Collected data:
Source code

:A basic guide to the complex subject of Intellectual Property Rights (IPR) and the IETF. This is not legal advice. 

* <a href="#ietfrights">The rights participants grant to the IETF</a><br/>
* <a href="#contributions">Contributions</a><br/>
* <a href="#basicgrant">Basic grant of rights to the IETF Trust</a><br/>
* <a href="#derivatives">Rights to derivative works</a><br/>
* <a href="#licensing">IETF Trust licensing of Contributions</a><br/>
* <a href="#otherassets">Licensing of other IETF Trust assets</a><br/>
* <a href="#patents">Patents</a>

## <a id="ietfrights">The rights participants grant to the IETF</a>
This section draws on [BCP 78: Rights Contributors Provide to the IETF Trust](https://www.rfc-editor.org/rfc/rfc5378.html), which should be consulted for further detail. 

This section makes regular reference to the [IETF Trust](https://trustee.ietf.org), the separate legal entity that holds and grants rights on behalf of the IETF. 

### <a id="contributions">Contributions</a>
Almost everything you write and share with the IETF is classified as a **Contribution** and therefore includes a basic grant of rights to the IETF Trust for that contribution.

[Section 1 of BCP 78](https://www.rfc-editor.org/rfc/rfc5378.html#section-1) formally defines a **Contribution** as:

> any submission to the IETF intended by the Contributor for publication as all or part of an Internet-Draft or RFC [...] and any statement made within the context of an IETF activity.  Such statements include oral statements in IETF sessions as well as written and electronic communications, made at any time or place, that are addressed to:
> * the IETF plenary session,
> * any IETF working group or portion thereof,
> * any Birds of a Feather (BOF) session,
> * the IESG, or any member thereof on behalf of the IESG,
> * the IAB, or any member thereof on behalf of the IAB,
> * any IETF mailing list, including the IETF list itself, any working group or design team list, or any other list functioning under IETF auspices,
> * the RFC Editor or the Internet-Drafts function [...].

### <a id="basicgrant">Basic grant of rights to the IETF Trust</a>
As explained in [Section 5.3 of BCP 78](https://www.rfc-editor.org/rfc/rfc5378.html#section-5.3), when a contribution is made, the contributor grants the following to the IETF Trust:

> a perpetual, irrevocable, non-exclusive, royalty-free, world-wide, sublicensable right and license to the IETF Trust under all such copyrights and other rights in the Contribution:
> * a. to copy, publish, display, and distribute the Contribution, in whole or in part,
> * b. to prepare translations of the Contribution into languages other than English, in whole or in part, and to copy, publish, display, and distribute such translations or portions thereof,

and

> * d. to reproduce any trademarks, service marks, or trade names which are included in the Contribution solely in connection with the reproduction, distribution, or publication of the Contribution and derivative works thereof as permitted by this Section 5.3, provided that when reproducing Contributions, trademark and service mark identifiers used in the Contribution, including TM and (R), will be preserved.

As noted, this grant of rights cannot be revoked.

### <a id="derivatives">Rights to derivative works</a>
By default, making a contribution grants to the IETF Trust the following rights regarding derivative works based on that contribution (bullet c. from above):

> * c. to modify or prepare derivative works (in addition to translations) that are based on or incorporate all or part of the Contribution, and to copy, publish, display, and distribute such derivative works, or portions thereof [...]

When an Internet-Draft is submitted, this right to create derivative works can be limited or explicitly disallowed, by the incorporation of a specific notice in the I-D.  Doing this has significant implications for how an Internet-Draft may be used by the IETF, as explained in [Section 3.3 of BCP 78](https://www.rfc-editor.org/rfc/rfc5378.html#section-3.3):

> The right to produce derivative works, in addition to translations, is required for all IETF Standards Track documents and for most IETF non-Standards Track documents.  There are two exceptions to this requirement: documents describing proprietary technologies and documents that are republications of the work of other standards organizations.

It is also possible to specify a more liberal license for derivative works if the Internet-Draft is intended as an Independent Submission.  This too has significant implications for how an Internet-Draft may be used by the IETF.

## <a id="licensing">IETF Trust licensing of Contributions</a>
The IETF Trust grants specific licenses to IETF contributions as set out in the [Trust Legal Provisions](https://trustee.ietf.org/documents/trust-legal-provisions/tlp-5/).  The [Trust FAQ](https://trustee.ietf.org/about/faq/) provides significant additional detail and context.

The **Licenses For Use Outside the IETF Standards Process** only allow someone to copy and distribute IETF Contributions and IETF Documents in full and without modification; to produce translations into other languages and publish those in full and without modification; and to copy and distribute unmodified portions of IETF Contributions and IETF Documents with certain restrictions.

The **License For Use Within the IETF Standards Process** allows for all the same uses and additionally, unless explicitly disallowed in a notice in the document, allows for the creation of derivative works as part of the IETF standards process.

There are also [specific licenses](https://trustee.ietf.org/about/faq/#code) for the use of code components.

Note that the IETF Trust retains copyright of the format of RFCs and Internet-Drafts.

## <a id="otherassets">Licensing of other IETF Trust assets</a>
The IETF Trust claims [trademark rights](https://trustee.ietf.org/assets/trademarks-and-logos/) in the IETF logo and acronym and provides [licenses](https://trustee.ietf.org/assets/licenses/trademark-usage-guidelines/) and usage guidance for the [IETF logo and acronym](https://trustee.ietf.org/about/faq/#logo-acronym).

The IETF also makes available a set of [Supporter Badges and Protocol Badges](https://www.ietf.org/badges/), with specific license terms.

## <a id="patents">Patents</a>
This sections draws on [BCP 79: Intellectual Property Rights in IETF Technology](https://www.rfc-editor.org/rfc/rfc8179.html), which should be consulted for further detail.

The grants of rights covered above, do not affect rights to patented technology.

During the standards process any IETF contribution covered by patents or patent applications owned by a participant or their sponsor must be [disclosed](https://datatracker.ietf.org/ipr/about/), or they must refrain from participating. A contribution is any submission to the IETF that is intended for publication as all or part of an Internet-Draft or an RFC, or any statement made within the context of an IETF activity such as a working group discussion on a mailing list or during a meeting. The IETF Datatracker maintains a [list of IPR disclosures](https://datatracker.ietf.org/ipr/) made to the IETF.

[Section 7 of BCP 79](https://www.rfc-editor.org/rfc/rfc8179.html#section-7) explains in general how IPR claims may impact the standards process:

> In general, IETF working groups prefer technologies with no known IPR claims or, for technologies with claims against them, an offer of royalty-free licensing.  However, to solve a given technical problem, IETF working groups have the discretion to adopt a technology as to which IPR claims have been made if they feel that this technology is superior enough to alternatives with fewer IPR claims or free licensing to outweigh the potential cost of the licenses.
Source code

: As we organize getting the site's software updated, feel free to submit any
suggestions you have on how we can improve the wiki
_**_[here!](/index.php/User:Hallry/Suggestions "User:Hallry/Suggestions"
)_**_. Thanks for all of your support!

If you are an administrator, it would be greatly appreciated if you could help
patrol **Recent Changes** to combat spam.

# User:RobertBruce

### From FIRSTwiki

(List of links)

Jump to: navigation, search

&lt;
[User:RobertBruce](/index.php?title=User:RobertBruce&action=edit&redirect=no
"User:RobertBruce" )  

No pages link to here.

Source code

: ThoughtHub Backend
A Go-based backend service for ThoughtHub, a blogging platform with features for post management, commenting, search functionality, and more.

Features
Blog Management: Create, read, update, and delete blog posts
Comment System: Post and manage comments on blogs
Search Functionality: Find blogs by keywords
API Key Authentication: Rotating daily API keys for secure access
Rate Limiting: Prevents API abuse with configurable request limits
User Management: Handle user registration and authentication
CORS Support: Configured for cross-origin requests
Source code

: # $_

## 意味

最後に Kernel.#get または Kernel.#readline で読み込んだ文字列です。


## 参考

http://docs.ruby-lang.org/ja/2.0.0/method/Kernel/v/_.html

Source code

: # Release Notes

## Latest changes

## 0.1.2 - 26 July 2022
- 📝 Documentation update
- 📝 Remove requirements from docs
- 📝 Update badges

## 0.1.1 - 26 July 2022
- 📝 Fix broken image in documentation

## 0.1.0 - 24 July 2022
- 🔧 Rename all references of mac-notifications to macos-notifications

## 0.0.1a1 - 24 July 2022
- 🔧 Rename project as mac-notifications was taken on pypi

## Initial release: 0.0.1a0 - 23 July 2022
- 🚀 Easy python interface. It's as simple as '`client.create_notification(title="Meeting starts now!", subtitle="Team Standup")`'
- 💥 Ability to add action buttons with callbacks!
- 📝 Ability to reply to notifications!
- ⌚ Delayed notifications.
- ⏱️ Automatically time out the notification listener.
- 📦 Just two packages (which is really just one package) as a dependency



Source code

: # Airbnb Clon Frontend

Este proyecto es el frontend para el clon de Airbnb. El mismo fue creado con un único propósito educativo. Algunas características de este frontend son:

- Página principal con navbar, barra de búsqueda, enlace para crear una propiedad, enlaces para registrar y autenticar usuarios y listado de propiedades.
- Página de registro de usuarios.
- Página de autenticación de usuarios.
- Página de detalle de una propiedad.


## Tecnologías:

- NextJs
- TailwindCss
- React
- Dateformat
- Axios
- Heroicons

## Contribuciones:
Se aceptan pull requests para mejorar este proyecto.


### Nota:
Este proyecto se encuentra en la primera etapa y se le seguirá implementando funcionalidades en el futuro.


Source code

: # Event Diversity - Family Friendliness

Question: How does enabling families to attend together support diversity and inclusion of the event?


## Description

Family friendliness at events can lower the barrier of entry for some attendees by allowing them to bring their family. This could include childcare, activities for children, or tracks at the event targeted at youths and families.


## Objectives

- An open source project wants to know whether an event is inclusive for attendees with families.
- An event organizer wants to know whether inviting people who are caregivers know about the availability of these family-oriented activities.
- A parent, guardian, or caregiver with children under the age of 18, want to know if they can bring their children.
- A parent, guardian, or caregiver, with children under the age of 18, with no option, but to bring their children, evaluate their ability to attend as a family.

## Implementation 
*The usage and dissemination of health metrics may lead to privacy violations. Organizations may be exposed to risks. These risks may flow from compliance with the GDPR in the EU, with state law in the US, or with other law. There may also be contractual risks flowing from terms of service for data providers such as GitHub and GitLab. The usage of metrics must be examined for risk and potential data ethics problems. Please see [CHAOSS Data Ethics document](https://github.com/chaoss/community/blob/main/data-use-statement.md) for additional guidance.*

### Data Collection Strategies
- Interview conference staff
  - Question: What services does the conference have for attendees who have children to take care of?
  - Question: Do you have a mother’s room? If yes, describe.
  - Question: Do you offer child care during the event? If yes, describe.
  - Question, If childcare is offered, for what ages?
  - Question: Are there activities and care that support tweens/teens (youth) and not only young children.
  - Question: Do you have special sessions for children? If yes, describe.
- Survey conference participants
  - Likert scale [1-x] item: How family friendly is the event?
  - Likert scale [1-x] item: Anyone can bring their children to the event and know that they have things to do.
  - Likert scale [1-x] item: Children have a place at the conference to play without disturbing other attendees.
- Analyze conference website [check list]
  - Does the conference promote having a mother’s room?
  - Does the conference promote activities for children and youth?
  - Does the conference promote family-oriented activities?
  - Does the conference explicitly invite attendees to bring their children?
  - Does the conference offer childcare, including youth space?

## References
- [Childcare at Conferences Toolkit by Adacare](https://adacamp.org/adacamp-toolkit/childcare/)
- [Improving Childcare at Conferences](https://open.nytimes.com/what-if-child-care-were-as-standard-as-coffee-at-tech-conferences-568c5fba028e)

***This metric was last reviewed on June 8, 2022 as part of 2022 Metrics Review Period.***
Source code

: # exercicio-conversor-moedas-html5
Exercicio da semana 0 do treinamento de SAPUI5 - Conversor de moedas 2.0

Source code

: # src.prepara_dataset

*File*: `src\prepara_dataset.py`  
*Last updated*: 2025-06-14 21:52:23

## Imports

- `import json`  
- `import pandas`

PROBLEM TO WORK ON: The expected output is the exact run of lines from the start of the entries through the line with "[Section 1 of", inclusive.

RESPONSE AREA:
Source code

:A basic guide to the complex subject of Intellectual Property Rights (IPR) and the IETF. This is not legal advice. 

* <a href="#ietfrights">The rights participants grant to the IETF</a><br/>
* <a href="#contributions">Contributions</a><br/>
* <a href="#basicgrant">Basic grant of rights to the IETF Trust</a><br/>
* <a href="#derivatives">Rights to derivative works</a><br/>
* <a href="#licensing">IETF Trust licensing of Contributions</a><br/>
* <a href="#otherassets">Licensing of other IETF Trust assets</a><br/>
* <a href="#patents">Patents</a>

## <a id="ietfrights">The rights participants grant to the IETF</a>
This section draws on [BCP 78: Rights Contributors Provide to the IETF Trust](https://www.rfc-editor.org/rfc/rfc5378.html), which should be consulted for further detail. 

This section makes regular reference to the [IETF Trust](https://trustee.ietf.org), the separate legal entity that holds and grants rights on behalf of the IETF. 

### <a id="contributions">Contributions</a>
Almost everything you write and share with the IETF is classified as a **Contribution** and therefore includes a basic grant of rights to the IETF Trust for that contribution.

[Section 1 of BCP 78](https://www.rfc-editor.org/rfc/rfc5378.html#section-1) formally defines a **Contribution** as:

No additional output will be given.